Implements a greedy "backward" feature filtering strategy to mitigate the case where most features are noise and do not follow any latent ordering. The algorithm:

  1. Fits csmoothEM on all features to obtain an initial ordering (via responsibilities \(\Gamma\)).

  2. Computes per-feature collapsed contributions \(C_j\) (via compute_C_by_coord_csmooth).

  3. Removes a batch of features with the smallest \(C_j\).

  4. Refits csmoothEM on the remaining features for a few iterations.

  5. Repeats until a stopping rule is met.

This procedure is intended as a preprocessing step before more ambitious tasks such as feature partitioning across multiple orderings.

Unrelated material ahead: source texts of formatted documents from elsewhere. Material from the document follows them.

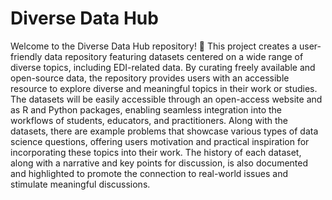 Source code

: # Diverse Data Hub

Welcome to the Diverse Data Hub repository! 👋 This project creates a user-friendly data repository featuring datasets centered on a wide range of diverse topics, including EDI-related data. By curating freely available and open-source data, the repository provides users with an accessible resource to explore diverse and meaningful topics in their work or studies. The datasets will be easily accessible through an open-access website and as R and Python packages, enabling seamless integration into the workflows of students, educators, and practitioners. Along with the datasets, there are example problems that showcase various types of data science questions, offering users motivation and practical inspiration for incorporating these topics into their work. The history of each dataset, along with a narrative and key points for discussion, is also documented and highlighted to promote the connection to real-world issues and stimulate meaningful discussions.



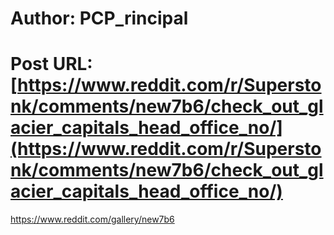 # Author: PCP_rincipal
# Post URL: [https://www.reddit.com/r/Superstonk/comments/new7b6/check_out_glacier_capitals_head_office_no/](https://www.reddit.com/r/Superstonk/comments/new7b6/check_out_glacier_capitals_head_office_no/)


https://www.reddit.com/gallery/new7b6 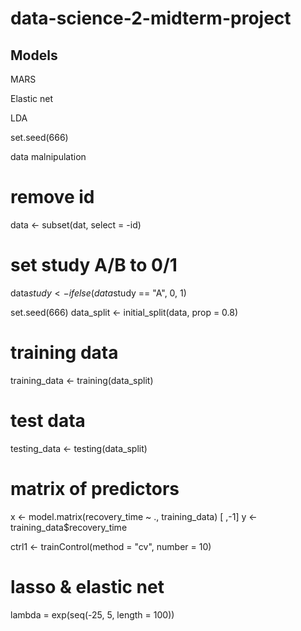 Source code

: # data-science-2-midterm-project

## Models

MARS

Elastic net

LDA

set.seed(666)

data malnipulation

# remove id
data <- subset(dat, select = -id)

# set study A/B to 0/1
data$study <- ifelse(data$study == "A", 0, 1)


set.seed(666)
data_split <- initial_split(data, prop = 0.8)

# training data
training_data <- training(data_split)

# test data
testing_data <- testing(data_split)

# matrix of predictors
x <- model.matrix(recovery_time ~ ., training_data) [ ,-1]
y <- training_data$recovery_time

ctrl1 <- trainControl(method = "cv", number = 10)

# lasso & elastic net
lambda = exp(seq(-25, 5, length = 100))


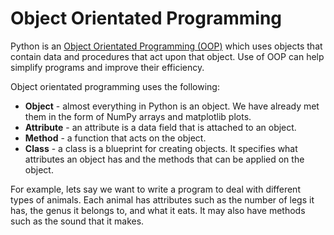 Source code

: # Object Orientated Programming

Python is an <a href="https://en.wikipedia.org/wiki/Object-oriented_programming" target="_blank">Object Orientated Programming (OOP)</a> which uses objects that contain data and procedures that act upon that object. Use of OOP can help simplify programs and improve their efficiency.

Object orientated programming uses the following:

- **Object** - almost everything in Python is an object. We have already met them in the form of NumPy arrays and matplotlib plots.
- **Attribute** - an attribute is a data field that is attached to an object.
- **Method** - a function that acts on the object.
- **Class** - a class is a blueprint for creating objects. It specifies what attributes an object has and the methods that can be applied on the object.

For example, lets say we want to write a program to deal with different types of animals. Each animal has attributes such as the number of legs it has, the genus it belongs to, and what it eats. It may also have methods such as the sound that it makes. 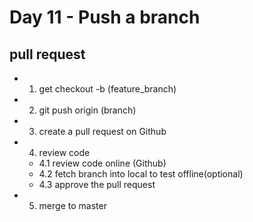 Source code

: # Day 11 - Push a branch

## pull request
- 1. get checkout -b (feature_branch)
- 2. git push origin (branch)
- 3. create a pull request on Github
- 4. review code
    - 4.1 review code online (Github)
    - 4.2 fetch branch into local to test offline(optional)
    - 4.3 approve the pull request
- 5. merge to master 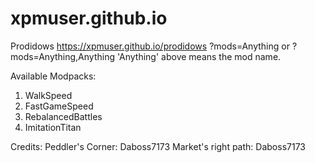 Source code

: # xpmuser.github.io
Prodidows
https://xpmuser.github.io/prodidows
?mods=Anything or ?mods=Anything,Anything
'Anything' above means the mod name.

Available Modpacks:

1. WalkSpeed
2. FastGameSpeed
3. RebalancedBattles
4. ImitationTitan

Credits:
Peddler's Corner: Daboss7173
Market's right path: Daboss7173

greedy_backward_filter_csmooth(
  X,
  method = c("fiedler", "PCA", "tSNE", "pcurve", "random"),
  K = 50,
  modelName = c("homoskedastic", "heteroskedastic"),
  adaptive = "prior",
  num_iter_init = 10,
  num_iter_refit = 5,
  discretization = c("equal", "quantile", "kmeans"),
  batch = 20,
  min_keep = 20,
  tau = NULL,
  max_rounds = 50,
  verbose = TRUE,
  ...
)

Arguments

X

Numeric matrix (n x d).

method

Ordering method passed to initialize_csmoothEM. One of "fiedler", "PCA", "tSNE", "pcurve", "random".

K

Integer \(\ge 2\). Number of mixture components.

modelName

Either "homoskedastic" or "heteroskedastic".

adaptive

Adaptive mode passed to do_csmoothEM when refitting. Typically "prior" for speed (or "ml" if using collapsed-ML).

num_iter_init

Integer \(\ge 1\). Number of warm-start iterations for the initial fit.

num_iter_refit

Integer \(\ge 1\). Number of iterations for each refit after feature removal.

discretization

Discretization method for initialization passed to initialize_csmoothEM. Recommended: "quantile" to avoid empty components.

batch

Integer \(\ge 1\). Number of lowest-scoring features (smallest \(C_j\)) removed per round.

min_keep

Integer \(\ge 1\). Minimum number of features to keep; stops if fewer would remain.

tau

Optional numeric threshold. If provided, stops when min(Cj) >= tau.

max_rounds

Integer \(\ge 1\). Maximum number of greedy rounds.

verbose

Logical; print a one-line summary each round.

...

Additional arguments passed to initialize_csmoothEM (e.g. ordering controls).

Value

A list with components:

  • keep_cols: integer indices of retained features (w.r.t. the original X).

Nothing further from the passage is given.